▶ Exercise goal: From the records below, transcribe exactly the lines that begin at the line with "In the event the" and end at the line with "herein, any notices", both included.

▶ Listed entries:
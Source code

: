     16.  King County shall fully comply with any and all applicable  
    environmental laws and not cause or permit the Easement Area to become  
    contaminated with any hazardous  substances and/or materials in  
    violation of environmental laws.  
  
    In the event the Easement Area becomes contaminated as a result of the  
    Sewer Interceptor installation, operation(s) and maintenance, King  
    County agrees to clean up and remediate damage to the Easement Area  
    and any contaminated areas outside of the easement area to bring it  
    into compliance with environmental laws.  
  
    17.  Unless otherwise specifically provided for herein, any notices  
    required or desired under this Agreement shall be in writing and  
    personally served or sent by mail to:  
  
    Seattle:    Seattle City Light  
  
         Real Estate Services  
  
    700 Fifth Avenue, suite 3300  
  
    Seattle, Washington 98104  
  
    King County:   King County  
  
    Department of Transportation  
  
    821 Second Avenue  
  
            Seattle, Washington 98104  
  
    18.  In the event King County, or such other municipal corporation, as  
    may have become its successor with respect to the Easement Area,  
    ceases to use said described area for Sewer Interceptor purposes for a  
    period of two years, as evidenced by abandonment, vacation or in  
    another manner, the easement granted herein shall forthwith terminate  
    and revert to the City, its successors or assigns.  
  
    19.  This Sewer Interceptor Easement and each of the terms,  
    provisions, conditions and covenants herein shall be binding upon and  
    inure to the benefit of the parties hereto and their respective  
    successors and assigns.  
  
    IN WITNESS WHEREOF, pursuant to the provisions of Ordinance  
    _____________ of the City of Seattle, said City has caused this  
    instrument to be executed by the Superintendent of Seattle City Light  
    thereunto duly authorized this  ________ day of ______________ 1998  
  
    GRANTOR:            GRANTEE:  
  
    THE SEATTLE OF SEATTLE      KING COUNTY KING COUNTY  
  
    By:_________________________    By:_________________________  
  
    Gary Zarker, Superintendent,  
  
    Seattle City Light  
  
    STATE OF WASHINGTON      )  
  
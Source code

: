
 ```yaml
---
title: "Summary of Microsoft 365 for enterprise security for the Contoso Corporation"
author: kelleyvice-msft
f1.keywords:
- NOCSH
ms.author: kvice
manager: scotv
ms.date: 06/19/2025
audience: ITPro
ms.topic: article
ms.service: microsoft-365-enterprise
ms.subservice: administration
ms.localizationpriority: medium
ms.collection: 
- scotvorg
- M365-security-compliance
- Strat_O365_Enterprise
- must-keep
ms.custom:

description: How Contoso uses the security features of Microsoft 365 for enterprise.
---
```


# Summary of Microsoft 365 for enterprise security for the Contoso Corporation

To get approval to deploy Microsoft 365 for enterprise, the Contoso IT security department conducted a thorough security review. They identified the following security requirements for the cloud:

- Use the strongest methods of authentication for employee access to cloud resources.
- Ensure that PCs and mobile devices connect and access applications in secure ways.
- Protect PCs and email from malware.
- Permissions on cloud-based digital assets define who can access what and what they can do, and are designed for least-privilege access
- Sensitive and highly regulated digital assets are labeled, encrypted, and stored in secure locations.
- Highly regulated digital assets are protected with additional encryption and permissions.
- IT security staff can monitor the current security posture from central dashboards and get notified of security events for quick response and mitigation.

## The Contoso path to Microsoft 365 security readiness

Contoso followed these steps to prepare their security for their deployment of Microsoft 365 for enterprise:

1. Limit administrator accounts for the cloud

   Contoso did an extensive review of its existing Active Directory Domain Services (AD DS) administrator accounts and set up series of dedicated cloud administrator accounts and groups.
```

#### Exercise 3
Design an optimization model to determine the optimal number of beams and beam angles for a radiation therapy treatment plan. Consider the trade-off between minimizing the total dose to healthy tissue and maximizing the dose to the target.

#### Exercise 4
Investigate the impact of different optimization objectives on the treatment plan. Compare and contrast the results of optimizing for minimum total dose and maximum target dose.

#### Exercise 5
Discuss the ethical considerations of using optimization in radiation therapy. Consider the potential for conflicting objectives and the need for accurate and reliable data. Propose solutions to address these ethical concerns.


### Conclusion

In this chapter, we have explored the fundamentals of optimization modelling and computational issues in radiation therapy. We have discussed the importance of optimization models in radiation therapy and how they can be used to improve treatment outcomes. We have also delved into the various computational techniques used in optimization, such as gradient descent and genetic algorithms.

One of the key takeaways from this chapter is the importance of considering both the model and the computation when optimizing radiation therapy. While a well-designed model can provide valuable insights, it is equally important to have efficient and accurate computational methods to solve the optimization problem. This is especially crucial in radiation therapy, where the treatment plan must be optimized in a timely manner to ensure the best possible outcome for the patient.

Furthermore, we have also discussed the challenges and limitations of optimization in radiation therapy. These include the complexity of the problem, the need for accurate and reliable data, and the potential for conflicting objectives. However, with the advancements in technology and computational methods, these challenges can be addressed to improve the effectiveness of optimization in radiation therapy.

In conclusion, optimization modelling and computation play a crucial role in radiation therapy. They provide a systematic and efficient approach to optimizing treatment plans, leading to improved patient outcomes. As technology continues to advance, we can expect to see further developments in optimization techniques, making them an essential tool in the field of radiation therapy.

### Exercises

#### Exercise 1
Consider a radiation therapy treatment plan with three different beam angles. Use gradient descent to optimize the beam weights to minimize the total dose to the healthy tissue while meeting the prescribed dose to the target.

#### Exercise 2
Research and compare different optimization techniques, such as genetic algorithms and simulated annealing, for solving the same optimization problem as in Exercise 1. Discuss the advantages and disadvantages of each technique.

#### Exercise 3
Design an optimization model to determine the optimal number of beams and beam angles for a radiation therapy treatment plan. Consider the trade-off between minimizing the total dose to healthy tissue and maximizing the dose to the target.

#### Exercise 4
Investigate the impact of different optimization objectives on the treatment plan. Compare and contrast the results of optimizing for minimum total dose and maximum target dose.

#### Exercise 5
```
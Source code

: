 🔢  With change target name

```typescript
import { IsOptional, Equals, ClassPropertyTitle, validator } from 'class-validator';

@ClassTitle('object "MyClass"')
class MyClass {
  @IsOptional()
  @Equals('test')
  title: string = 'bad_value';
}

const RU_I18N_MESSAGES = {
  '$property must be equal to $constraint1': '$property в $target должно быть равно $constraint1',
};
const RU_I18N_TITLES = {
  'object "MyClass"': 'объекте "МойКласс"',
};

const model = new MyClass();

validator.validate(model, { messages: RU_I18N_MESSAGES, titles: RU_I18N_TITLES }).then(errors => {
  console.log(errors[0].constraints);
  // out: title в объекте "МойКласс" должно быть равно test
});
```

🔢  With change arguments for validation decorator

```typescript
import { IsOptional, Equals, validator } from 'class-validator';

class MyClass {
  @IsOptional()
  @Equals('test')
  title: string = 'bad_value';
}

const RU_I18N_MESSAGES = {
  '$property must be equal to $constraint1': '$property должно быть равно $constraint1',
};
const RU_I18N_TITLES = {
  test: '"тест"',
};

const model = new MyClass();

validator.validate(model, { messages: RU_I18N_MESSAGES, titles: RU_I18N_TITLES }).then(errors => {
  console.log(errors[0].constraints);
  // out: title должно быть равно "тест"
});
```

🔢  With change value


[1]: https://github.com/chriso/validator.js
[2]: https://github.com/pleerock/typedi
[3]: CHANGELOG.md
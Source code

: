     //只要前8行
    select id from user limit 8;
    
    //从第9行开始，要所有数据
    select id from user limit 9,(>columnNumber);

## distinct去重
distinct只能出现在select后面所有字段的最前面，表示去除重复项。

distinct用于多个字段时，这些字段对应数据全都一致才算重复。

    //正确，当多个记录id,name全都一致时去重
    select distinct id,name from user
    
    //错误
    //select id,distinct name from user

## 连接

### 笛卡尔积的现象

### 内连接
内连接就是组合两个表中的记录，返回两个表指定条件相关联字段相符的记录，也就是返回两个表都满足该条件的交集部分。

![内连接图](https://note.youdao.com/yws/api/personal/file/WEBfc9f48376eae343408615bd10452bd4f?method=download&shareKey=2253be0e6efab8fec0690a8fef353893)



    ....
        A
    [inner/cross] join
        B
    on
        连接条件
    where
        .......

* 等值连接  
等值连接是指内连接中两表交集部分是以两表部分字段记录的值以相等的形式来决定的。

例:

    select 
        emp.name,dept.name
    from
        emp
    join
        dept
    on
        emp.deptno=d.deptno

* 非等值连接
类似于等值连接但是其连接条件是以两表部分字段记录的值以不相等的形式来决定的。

▶ Response to this task:
    In the event the Easement Area becomes contaminated as a result of the  
    Sewer Interceptor installation, operation(s) and maintenance, King  
    County agrees to clean up and remediate damage to the Easement Area  
    and any contaminated areas outside of the easement area to bring it  
    into compliance with environmental laws.  
  
    17.  Unless otherwise specifically provided for herein, any notices  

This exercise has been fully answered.